Godzilla Minus One (2023) - 8/10

Do we need another Godzilla movie? No of course not, but that’s not stopped people before and I doubt it’ll stop more in the future. So the question should probably be, is this a good Godzilla movie? Where I feel others have failed in the past is with too much extra fluff around what’s essentially a monster movie or by contrast solely relying on special effects of a giant dinosaur-like monster and little else. In case you’ve lived under a rock. That’s who Godzilla is. A dinosaur reminent nuclear bi-product of WWII bombing and that’s where we are, at the tail end of the war in Japan with a kamikaze pilot who didn’t fulfil his mission. There’s little waiting around, with Godzilla attacking a small island off the coast in the opening scene, but this really is merely a tease. Koichi (Ryunosuke Kamiki) returns to Tokyo to find it levelled and his family gone.
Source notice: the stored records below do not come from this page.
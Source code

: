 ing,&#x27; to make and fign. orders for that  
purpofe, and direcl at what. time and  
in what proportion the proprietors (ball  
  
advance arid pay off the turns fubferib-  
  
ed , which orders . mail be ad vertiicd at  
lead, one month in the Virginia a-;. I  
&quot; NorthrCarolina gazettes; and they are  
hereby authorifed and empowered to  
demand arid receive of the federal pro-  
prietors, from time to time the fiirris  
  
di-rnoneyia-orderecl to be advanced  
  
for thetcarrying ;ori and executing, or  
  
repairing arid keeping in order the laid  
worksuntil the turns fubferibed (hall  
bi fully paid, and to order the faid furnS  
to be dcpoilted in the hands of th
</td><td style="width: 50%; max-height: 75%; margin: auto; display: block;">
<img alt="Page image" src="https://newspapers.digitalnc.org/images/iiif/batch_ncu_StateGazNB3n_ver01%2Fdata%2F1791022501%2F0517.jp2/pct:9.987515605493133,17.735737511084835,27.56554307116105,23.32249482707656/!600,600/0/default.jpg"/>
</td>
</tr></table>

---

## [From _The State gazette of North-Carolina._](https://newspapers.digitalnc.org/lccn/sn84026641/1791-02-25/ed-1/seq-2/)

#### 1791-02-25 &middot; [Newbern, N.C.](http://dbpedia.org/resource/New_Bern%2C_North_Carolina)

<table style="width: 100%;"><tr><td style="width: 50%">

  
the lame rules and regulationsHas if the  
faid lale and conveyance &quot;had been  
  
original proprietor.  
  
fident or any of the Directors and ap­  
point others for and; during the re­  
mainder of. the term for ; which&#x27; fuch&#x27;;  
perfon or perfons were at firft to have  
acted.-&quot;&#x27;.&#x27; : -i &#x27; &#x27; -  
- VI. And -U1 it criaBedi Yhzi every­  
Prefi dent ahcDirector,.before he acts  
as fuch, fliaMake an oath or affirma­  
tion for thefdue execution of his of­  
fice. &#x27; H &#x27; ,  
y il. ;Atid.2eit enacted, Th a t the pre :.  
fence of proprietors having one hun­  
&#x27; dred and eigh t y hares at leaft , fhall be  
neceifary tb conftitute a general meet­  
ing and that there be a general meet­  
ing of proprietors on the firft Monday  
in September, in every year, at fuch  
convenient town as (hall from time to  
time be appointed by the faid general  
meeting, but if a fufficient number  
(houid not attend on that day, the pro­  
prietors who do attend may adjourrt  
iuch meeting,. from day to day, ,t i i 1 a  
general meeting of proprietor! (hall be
It looks cinematically bleak, think Saving Private Ryan levels of destruction. Everyone struggling to get by in a ruined city as time goes by. Koichi finds himself in embroiled in a new family unit with Noriko (Minami Hamabe) and a baby she’s rescued from her dying mother, but he’s haunted by the war, his cowardice, PTSD induced nightmares… and the monster. It sounds dark doesn’t it, but it plays to an air of hope, of rebuilding, of second chances, but that early tease is soon to return, bigger and more brutal. The battle scenes with boats and Godzilla in the water are spectacular, with an amusing amount of Jaws homages. Godzilla looks fantastic. Gnarly but with an authentic Japanese aesthetic. It’s heavy on explosions and is genuinely gripping, but just wait until it reaches land! Koichi finds all his nightmares coming back to life. It balances his story well with the action and both are handled really well, action and reflection, but it does feel overly long. Two hours is a little indulgent and it could easily lose half an hour. That said, I’ve forgotten any detail of every other Godzilla film I’ve ever watched, but this one has some meat on its bones. Yes it’s fantastic, but that’s the point. What it also has is some authentic jeopardy with palpable emotional connections and that’s what makes it tick. Can Koichi beat the monster, can he fulfill his destiny? So, is it a good Godzilla movie? For me, yes it is, perhaps one of if not the best. Does that mean there’s no need for any more? Again for me, yes… but that’s unlikely isn’t it.